▸ Problem to solve: Only certain lines below are wanted: those starting at the line containing "It also requires" and ending at the line containing "## 2. Running Opossum", both included, each retyped exactly.

▸ Data records:
++++++

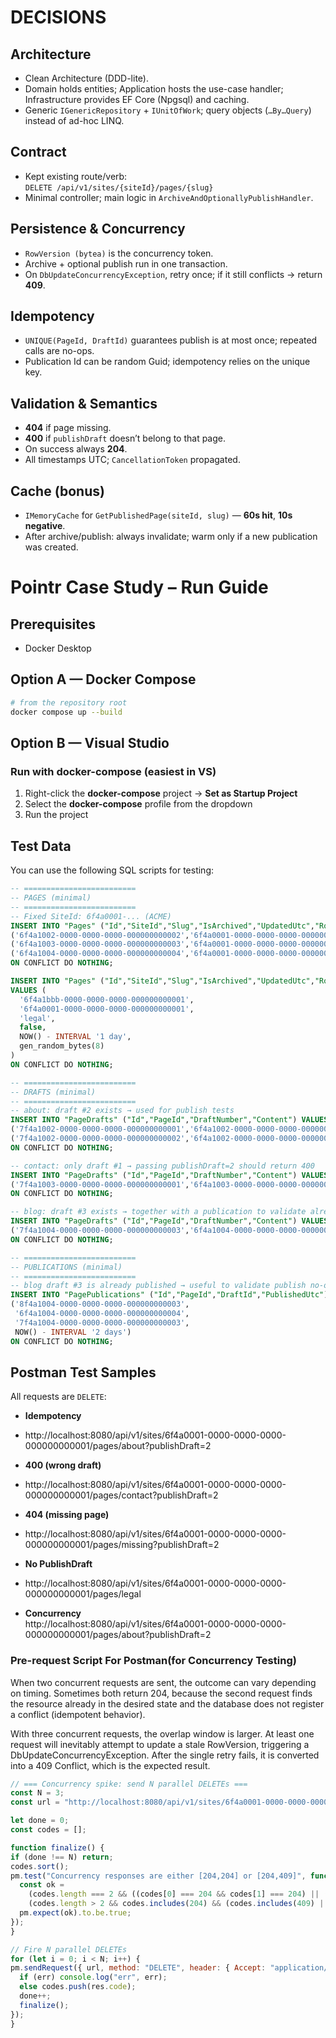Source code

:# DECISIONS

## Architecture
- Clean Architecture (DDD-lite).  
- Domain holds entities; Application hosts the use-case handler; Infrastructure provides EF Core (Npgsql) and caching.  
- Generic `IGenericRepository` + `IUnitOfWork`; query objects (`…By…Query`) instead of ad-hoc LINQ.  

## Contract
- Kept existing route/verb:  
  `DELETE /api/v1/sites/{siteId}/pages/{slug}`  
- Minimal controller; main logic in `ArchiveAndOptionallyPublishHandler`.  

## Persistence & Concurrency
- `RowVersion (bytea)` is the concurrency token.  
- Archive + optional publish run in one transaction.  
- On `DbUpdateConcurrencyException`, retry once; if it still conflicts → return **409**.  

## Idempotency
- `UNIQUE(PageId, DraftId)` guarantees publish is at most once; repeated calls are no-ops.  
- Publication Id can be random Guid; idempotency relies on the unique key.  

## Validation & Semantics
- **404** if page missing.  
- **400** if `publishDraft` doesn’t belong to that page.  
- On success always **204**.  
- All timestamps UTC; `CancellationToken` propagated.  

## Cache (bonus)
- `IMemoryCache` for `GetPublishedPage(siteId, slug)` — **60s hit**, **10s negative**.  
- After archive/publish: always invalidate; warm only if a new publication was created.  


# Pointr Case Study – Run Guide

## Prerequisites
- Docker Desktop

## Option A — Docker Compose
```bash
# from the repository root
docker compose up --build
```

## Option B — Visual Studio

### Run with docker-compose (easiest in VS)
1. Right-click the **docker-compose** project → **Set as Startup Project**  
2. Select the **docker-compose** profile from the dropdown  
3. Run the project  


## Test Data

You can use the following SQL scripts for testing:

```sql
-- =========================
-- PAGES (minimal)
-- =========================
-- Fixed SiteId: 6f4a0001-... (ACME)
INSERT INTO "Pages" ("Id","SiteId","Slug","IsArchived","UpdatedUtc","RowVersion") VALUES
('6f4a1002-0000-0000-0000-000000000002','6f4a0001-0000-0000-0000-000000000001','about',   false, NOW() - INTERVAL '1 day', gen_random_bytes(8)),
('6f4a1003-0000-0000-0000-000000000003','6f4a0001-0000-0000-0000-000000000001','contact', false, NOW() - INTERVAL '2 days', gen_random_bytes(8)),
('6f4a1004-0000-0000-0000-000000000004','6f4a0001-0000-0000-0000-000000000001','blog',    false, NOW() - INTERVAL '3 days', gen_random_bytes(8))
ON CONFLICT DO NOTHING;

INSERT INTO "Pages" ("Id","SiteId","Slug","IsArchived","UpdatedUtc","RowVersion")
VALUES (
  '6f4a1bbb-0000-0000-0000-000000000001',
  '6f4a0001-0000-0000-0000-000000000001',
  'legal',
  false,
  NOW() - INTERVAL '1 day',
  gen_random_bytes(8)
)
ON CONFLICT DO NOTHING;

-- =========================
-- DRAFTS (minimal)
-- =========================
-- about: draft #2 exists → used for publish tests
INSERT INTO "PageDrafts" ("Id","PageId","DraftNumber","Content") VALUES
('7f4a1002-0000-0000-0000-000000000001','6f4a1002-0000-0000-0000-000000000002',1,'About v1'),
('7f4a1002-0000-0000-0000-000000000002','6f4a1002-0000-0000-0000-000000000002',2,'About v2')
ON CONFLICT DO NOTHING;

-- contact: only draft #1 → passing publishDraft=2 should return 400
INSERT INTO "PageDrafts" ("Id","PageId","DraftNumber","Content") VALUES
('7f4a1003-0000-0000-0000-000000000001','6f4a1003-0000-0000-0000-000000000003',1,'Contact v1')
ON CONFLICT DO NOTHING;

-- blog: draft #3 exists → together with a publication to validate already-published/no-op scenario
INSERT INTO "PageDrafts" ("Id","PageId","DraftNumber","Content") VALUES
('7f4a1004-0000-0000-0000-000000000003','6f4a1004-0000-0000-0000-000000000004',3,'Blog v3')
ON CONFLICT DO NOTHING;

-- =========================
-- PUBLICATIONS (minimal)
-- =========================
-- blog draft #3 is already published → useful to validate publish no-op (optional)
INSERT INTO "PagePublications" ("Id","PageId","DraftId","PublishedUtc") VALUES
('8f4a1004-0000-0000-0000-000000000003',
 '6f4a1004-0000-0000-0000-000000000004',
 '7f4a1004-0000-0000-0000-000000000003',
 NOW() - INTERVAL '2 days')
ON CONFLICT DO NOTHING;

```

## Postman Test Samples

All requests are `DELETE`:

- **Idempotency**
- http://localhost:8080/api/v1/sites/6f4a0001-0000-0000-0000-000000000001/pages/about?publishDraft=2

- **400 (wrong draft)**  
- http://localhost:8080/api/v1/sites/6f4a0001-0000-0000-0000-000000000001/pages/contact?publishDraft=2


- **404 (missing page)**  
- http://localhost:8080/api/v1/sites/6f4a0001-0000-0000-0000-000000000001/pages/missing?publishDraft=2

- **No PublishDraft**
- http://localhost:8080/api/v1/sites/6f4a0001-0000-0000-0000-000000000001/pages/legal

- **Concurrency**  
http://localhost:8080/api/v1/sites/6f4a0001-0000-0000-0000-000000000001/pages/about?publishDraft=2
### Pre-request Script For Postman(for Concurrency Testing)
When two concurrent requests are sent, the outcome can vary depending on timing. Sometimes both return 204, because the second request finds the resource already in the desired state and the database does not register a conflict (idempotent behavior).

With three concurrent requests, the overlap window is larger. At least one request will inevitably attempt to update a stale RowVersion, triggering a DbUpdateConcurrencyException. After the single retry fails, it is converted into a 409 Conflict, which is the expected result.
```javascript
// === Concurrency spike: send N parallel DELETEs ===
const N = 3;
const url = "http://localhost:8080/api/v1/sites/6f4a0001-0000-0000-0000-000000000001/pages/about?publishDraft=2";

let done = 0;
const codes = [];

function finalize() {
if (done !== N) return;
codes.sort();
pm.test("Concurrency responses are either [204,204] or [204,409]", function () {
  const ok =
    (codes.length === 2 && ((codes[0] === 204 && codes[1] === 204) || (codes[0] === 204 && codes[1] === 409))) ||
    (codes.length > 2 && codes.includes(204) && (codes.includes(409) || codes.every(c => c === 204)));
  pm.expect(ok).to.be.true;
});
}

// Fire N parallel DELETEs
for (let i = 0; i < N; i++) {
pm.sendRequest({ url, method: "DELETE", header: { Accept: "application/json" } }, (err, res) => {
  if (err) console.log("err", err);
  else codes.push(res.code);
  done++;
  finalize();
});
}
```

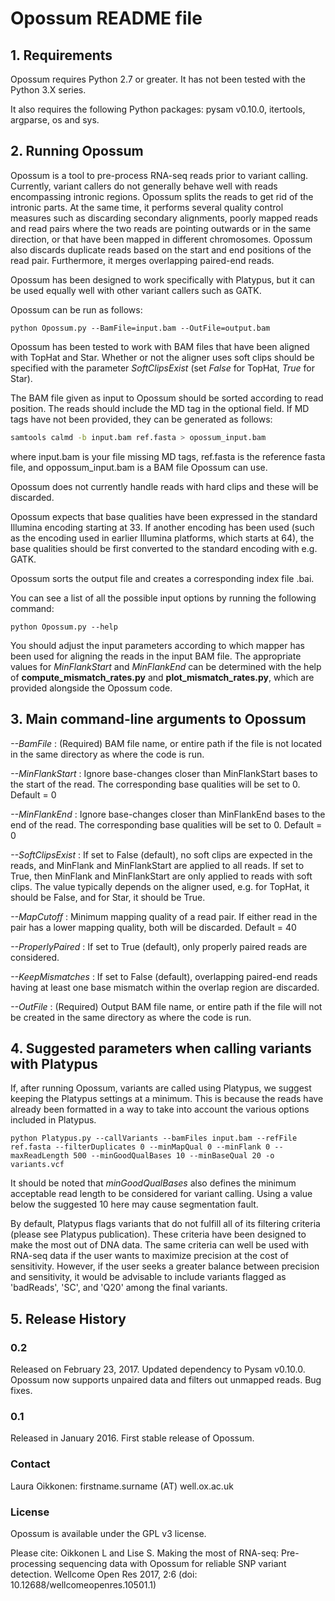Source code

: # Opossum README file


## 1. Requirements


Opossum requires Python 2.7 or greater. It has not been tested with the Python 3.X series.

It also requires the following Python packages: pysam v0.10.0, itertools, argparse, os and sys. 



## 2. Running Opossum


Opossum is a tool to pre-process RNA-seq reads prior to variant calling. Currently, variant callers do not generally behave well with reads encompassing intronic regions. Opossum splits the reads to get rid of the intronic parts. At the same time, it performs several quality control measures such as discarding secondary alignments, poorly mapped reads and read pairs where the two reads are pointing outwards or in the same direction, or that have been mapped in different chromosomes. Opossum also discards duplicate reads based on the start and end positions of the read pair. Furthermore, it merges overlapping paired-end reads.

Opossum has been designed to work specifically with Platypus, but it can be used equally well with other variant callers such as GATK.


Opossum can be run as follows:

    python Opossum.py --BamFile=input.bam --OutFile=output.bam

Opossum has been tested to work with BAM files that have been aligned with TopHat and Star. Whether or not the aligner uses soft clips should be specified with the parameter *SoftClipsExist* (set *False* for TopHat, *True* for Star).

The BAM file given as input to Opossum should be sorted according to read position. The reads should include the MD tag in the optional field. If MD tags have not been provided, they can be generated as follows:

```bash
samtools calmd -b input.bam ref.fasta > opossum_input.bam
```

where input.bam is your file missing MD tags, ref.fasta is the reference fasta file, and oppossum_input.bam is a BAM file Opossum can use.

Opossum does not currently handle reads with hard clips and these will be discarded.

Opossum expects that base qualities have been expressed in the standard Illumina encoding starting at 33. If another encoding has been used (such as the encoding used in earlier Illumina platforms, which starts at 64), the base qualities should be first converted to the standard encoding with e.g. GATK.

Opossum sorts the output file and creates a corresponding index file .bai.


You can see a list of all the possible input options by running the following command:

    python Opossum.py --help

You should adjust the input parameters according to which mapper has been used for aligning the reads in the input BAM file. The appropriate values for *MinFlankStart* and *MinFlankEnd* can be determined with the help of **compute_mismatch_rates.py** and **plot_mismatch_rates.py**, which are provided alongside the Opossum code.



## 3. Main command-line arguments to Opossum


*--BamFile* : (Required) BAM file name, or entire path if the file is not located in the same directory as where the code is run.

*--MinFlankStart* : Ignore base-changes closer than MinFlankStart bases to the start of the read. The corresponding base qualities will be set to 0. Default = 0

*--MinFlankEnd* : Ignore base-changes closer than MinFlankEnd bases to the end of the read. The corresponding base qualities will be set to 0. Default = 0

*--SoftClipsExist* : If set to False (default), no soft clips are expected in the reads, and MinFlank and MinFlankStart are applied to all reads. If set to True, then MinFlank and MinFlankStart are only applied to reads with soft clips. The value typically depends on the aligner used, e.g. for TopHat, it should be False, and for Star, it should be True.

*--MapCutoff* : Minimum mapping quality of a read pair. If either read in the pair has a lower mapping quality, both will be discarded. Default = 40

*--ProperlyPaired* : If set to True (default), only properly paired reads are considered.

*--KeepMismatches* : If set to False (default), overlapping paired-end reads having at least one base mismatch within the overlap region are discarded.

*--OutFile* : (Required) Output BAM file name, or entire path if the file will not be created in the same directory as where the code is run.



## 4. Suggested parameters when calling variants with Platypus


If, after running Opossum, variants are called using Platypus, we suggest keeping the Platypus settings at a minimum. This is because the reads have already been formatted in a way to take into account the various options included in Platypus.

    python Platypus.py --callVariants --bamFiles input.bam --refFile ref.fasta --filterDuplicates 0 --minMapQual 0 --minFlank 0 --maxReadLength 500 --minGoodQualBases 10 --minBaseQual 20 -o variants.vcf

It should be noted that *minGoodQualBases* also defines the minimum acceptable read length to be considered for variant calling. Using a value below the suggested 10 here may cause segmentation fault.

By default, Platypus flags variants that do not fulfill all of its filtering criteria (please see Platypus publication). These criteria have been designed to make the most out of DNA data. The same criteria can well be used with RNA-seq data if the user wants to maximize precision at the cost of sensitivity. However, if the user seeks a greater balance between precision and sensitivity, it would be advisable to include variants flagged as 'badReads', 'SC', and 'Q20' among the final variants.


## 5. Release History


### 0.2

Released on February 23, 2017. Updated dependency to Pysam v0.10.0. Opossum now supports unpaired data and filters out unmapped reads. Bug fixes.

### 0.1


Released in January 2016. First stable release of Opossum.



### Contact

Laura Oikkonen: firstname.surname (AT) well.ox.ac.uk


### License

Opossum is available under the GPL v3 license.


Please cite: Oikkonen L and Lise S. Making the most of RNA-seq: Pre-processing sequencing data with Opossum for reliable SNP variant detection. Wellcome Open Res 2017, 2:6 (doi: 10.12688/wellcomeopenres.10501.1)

++++++

▸ Response to the task:
It also requires the following Python packages: pysam v0.10.0, itertools, argparse, os and sys. 



## 2. Running Opossum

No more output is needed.